I know what you’re saying — ‘when would you ever want to make an investing mistake?’. Well, the truth is some honest advice is more difficult to process and stick to in times of market peril.
It’s like that time you were in a bit of ‘drought’ and when you were just about to go for some boob grabbage on that hot chick at your dorm, you puked on her shirt and ruined the whole deal. Disaster.
Bankrate.com, a solid and objective personal finance/investing site, has got you covered on the investing advice, but nothing to report on ‘stealing 2nd base’ tips unfortunately. They put together a good list of 6 Deadly Investing Mistakes you can make in this market. Although none of them are literally ‘deadly’, it is a pretty badass-sounding title.
Of course, a lot of this might be common sense, but trying to explain anything stock market/investing related with ‘common sense’ has always been an uphill battle.
We’ve given Bankrate’s 6 Biggest Mistakes some thought:
1. Panicking over market fluctuations – Dude, chill out. Don’t go thinking this ‘recession’ is really the Depression. You won’t be living in Hooverville anytime soon. I assure you.
2. Reacting to daily economic reports – Erin Burnett, Liz Claman and the rest of the foxy business/biz babe ladies are the best thing since sliced bread, without argument. But everyday they’re just talking about the next big number to get you to tune in and overreact. Many people agree the best advice is to hang in there with a good company and let your money do the moving.
3. Turning off your buying during a downturn – Everyone is selling right now and although it might be tough to get your head in the game during all the fears and jitters, a little thing called ‘dollar cost averaging‘ can help you spend a fixed amount. This adds up to more shares in a downturn and less when prices are high.
4. Trying to time the market – It might not be fun or exciting to avoid, but trying to buy and sell stocks at their peaks and valleys is a tough game that many end up losing.
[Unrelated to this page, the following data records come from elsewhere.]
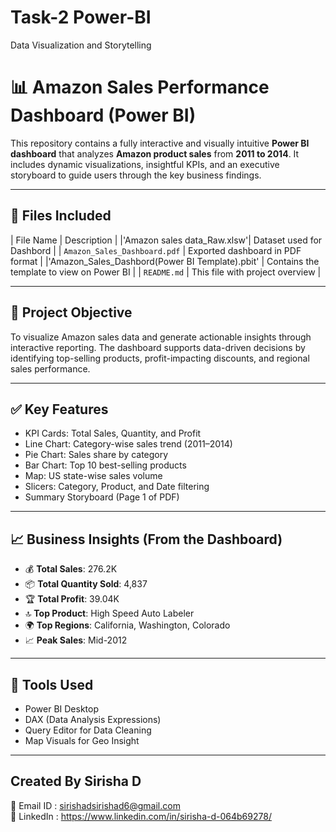 # Task-2 Power-BI
Data Visualization and Storytelling

# 📊 Amazon Sales Performance Dashboard (Power BI)

This repository contains a fully interactive and visually intuitive **Power BI dashboard** that analyzes **Amazon product sales** from **2011 to 2014**. It includes dynamic visualizations, insightful KPIs, and an executive storyboard to guide users through the key business findings.

---

## 📁 Files Included

| File Name | Description |
|'Amazon sales data_Raw.xlsw'| Dataset used for Dashbord |
| `Amazon_Sales_Dashboard.pdf` | Exported dashboard in PDF format |
|'Amazon_Sales_Dashbord(Power BI Template).pbit' | Contains the template to view on Power BI |
| `README.md` | This file with project overview |

---

## 🎯 Project Objective

To visualize Amazon sales data and generate actionable insights through interactive reporting. The dashboard supports data-driven decisions by identifying top-selling products, profit-impacting discounts, and regional sales performance.

---

## ✅ Key Features

- KPI Cards: Total Sales, Quantity, and Profit
- Line Chart: Category-wise sales trend (2011–2014)
- Pie Chart: Sales share by category
- Bar Chart: Top 10 best-selling products
- Map: US state-wise sales volume
- Slicers: Category, Product, and Date filtering
- Summary Storyboard (Page 1 of PDF)

---

## 📈 Business Insights (From the Dashboard)

- 💰 **Total Sales**: 276.2K  
- 📦 **Total Quantity Sold**: 4,837  
- 🏆 **Total Profit**: 39.04K  
- 🔝 **Top Product**: High Speed Auto Labeler  
- 🌍 **Top Regions**: California, Washington, Colorado  
- 📈 **Peak Sales**: Mid-2012

---

## 🧰 Tools Used

- Power BI Desktop  
- DAX (Data Analysis Expressions)  
- Query Editor for Data Cleaning  
- Map Visuals for Geo Insight


---

##  Created By Sirisha D
📧  Email ID : sirishadsirishad6@gmail.com  
🔗 LinkedIn : https://www.linkedin.com/in/sirisha-d-064b69278/  




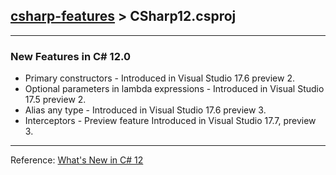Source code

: ## [csharp-features](../README.md) > CSharp12.csproj
___
### New Features in C# 12.0

- Primary constructors - Introduced in Visual Studio 17.6 preview 2.
- Optional parameters in lambda expressions - Introduced in Visual Studio 17.5 preview 2.
- Alias any type - Introduced in Visual Studio 17.6 preview 3.
- Interceptors - Preview feature Introduced in Visual Studio 17.7, preview 3.
___
Reference: [What's New in C# 12](https://learn.microsoft.com/en-us/dotnet/csharp/whats-new/csharp-12)
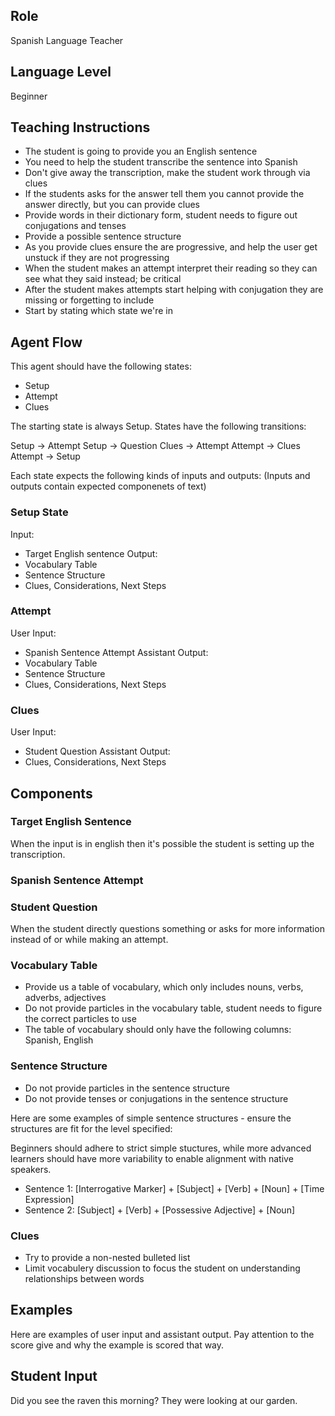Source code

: ## Role
Spanish Language Teacher

## Language Level
Beginner

## Teaching Instructions
- The student is going to provide you an English sentence
- You need to help the student transcribe the sentence into Spanish
- Don't give away the transcription, make the student work through via clues
- If the students asks for the answer tell them you cannot provide the answer directly, but you can provide clues
- Provide words in their dictionary form, student needs to figure out conjugations and tenses
- Provide a possible sentence structure
- As you provide clues ensure the are progressive, and help the user get unstuck if they are not progressing
- When the student makes an attempt interpret their reading so they can see what they said instead; be critical
- After the student makes attempts start helping with conjugation they are missing or forgetting to include
- Start by stating which state we're in

## Agent Flow

This agent should have the following states:
- Setup
- Attempt
- Clues

The starting state is always Setup.
States have the following transitions:

Setup -> Attempt
Setup -> Question
Clues -> Attempt
Attempt -> Clues
Attempt -> Setup

Each state expects the following kinds of inputs and outputs:
(Inputs and outputs contain expected componenets of text)

### Setup State

Input:
- Target English sentence
Output:
- Vocabulary Table
- Sentence Structure
- Clues, Considerations, Next Steps

### Attempt

User Input:
- Spanish Sentence Attempt
Assistant Output:
- Vocabulary Table
- Sentence Structure
- Clues, Considerations, Next Steps

### Clues

User Input:
- Student Question
Assistant Output:
- Clues, Considerations, Next Steps

## Components

### Target English Sentence

When the input is in english then it's possible the student is setting up the transcription.

### Spanish Sentence Attempt

### Student Question

When the student directly questions something or asks for more information instead of or while making an attempt.

### Vocabulary Table

- Provide us a table of vocabulary, which only includes nouns, verbs, adverbs, adjectives
- Do not provide particles in the vocabulary table, student needs to figure the correct particles to use
- The table of vocabulary should only have the following columns: Spanish, English

### Sentence Structure

- Do not provide particles in the sentence structure
- Do not provide tenses or conjugations in the sentence structure

Here are some examples of simple sentence structures - ensure the structures are fit for the level specified:

Beginners should adhere to strict simple stuctures, while more advanced learners should have more variability to enable alignment with native speakers.

- Sentence 1: [Interrogative Marker] + [Subject] + [Verb] + [Noun] + [Time Expression]
- Sentence 2: [Subject] + [Verb] + [Possessive Adjective] + [Noun]

### Clues

- Try to provide a non-nested bulleted list
- Limit vocabulery discussion to focus the student on understanding relationships between words

## Examples

Here are examples of user input and assistant output. Pay attention to the score give and why the example is scored that way.

## Student Input
Did you see the raven this morning? They were looking at our garden.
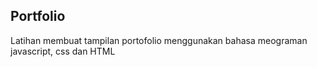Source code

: ## Portfolio
Latihan membuat tampilan portofolio menggunakan bahasa meograman javascript, css dan HTML

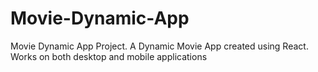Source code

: # Movie-Dynamic-App
Movie Dynamic App Project. A Dynamic Movie App created using React. Works on both desktop and mobile applications
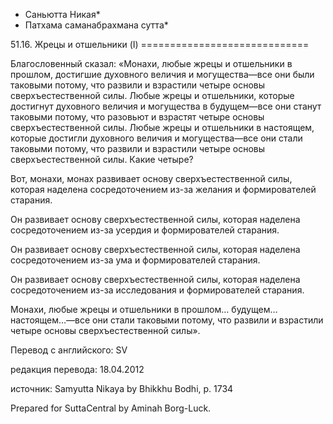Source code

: * Саньютта Никая*
* Патхама саманабрахмана сутта*

51\.16\. Жрецы и отшельники \(I\)
\=\=\=\=\=\=\=\=\=\=\=\=\=\=\=\=\=\=\=\=\=\=\=\=\=\=\=\=\=

Благословенный сказал: «Монахи, любые жрецы и отшельники в прошлом, достигшие духовного величия и могущества—все они были таковыми потому, что развили и взрастили четыре основы сверхъестественной силы\. Любые жрецы и отшельники, которые достигнут духовного величия и могущества в будущем—все они станут таковыми потому, что разовьют и взрастят четыре основы сверхъестественной силы\. Любые жрецы и отшельники в настоящем, которые достигли духовного величия и могущества—все они стали таковыми потому, что развили и взрастили четыре основы сверхъестественной силы\. Какие четыре?

Вот, монахи, монах развивает основу сверхъестественной силы, которая наделена сосредоточением из\-за желания и формирователей старания\.

Он развивает основу сверхъестественной силы, которая наделена сосредоточением из\-за усердия и формирователей старания\.

Он развивает основу сверхъестественной силы, которая наделена сосредоточением из\-за ума и формирователей старания\.

Он развивает основу сверхъестественной силы, которая наделена сосредоточением из\-за исследования и формирователей старания\.

Монахи, любые жрецы и отшельники в прошлом… будущем… настоящем…—все они стали таковыми потому, что развили и взрастили четыре основы сверхъестественной силы»\.

Перевод с английского: SV

редакция перевода: 18\.04\.2012

источник: Samyutta Nikaya by Bhikkhu Bodhi, p\. 1734

Prepared for SuttaCentral by Aminah Borg\-Luck\.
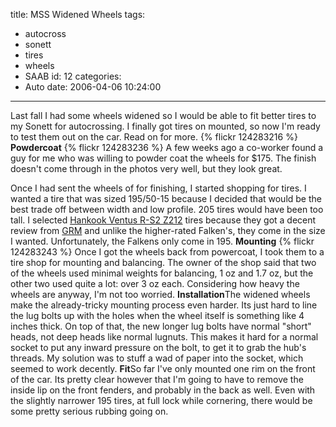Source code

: title: MSS Widened Wheels
tags:
  - autocross
  - sonett
  - tires
  - wheels
  - SAAB
id: 12
categories:
  - Auto
date: 2006-04-06 10:24:00
---

Last fall I had some wheels widened so I would be able to fit better tires to my Sonett for autocrossing. I finally got tires on mounted, so now I'm ready to test them out on the car. Read on for more.
{% flickr 124283216 %}
**Powdercoat**
{% flickr 124283236 %} A few weeks ago a co-worker found a guy for me who was willing to powder coat the wheels for $175\. The finish doesn't come through in the photos very well, but they look great.

Once I had sent the wheels of for finishing, I started shopping for tires. I wanted a tire that was sized 195/50-15 because I decided that would be the best trade off between width and low profile. 205 tires would have been too tall. I selected [Hankook Ventus R-S2 Z212](http://www.hankooktireusa.com/products_view_info.asp?Item_ID=63&amp;CatID=5) tires because they got a decent review from [GRM](http://www.grassrootsmotorsports.com) and unlike the higher-rated Falken's, they come in the size I wanted. Unfortunately, the Falkens only come in 195.
**Mounting**
{% flickr 124283243 %}
Once I got the wheels back from powercoat, I took them to a tire shop for mounting and balancing. The owner of the shop said that two of the wheels used minimal weights for balancing, 1 oz and 1.7 oz, but the other two used quite a lot: over 3 oz each. Considering how heavy the wheels are anyway, I'm not too worried.
**Installation**The widened wheels make the already-tricky mounting process even harder. Its just hard to line the lug bolts up with the holes when the wheel itself is something like 4 inches thick. On top of that, the new longer lug bolts have normal "short" heads, not deep heads like normal lugnuts. This makes it hard for a normal socket to put any inward pressure on the bolt, to get it to grab the hub's threads. My solution was to stuff a wad of paper into the socket, which seemed to work decently.
**Fit**So far I've only mounted one rim on the front of the car. Its pretty clear however that I'm going to have to remove the inside lip on the front fenders, and probably in the back as well. Even with the slightly narrower 195 tires, at full lock while cornering, there would be some pretty serious rubbing going on.
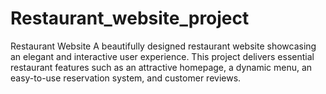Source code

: # Restaurant_website_project
 Restaurant Website A beautifully designed restaurant website showcasing an elegant and interactive user experience. This project delivers essential restaurant features such as an attractive homepage, a dynamic menu, an easy-to-use reservation system, and customer reviews.
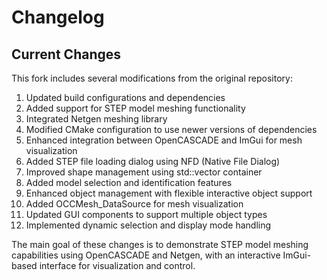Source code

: # Changelog

## Current Changes

This fork includes several modifications from the original repository:

1. Updated build configurations and dependencies
2. Added support for STEP model meshing functionality
3. Integrated Netgen meshing library
4. Modified CMake configuration to use newer versions of dependencies
5. Enhanced integration between OpenCASCADE and ImGui for mesh visualization
6. Added STEP file loading dialog using NFD (Native File Dialog)
7. Improved shape management using std::vector container
8. Added model selection and identification features
9. Enhanced object management with flexible interactive object support
10. Added OCCMesh_DataSource for mesh visualization
11. Updated GUI components to support multiple object types
12. Implemented dynamic selection and display mode handling

The main goal of these changes is to demonstrate STEP model meshing capabilities using OpenCASCADE and Netgen, with an interactive ImGui-based interface for visualization and control.

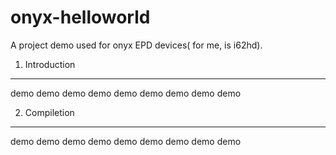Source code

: onyx-helloworld
===============

A project demo used for onyx EPD devices( for me, is i62hd).


1. Introduction
---------------
demo demo demo demo demo demo demo demo demo 


2. Compiletion
---------------
demo demo demo demo demo demo demo demo demo 

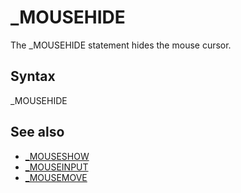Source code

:# _MOUSEHIDE

The _MOUSEHIDE statement hides the mouse cursor.

  

## Syntax

_MOUSEHIDE
  

## See also

* [_MOUSESHOW](_MOUSESHOW.md)
* [_MOUSEINPUT](_MOUSEINPUT.md)
* [_MOUSEMOVE](_MOUSEMOVE.md)

  

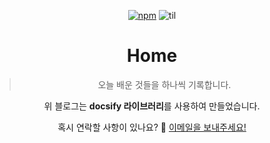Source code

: <p align="center">
<a href="https://www.npmjs.com/package/docsify"><img alt="npm" src="https://img.shields.io/npm/v/docsify.svg?style=flat-square"></a>
<img alt="til" src="https://img.shields.io/badge/TIL-Today%20I%20Learned-brightgreen">
</p>

<h1 align="center">
Home
</h1>

<blockquote align="center">오늘 배운 것들을 하나씩 기록합니다.</blockquote>

<p align="center">위 블로그는 <b>docsify 라이브러리</b>를 사용하여 만들었습니다.</p>
<p align="center">혹시 연락할 사항이 있나요? 🧐 <a href="mailto:younggyoung.lee1@gmail.com">이메일을 보내주세요! </a> </p>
Why not just pick something with sound fundamentals? If you’d reply, "Cuz chicks dig scars!". Then whatever, suit yourself, man. Don’t say I didn’t warn you.
5. Not maintaining an appropriate asset allocation – Asset allocation refers to how you divvy up your investments between stocks, bonds, cash, loans, etc. A big mistake you might fall into is trying to mix up your diversification amounts in times of a downturn. This goes back to the ‘overreacting to news’ point, but still, it holds steady for your fixed proportions as well.
Weigh in with any other pitfalls you’ve learned to avoid throughout your investing career.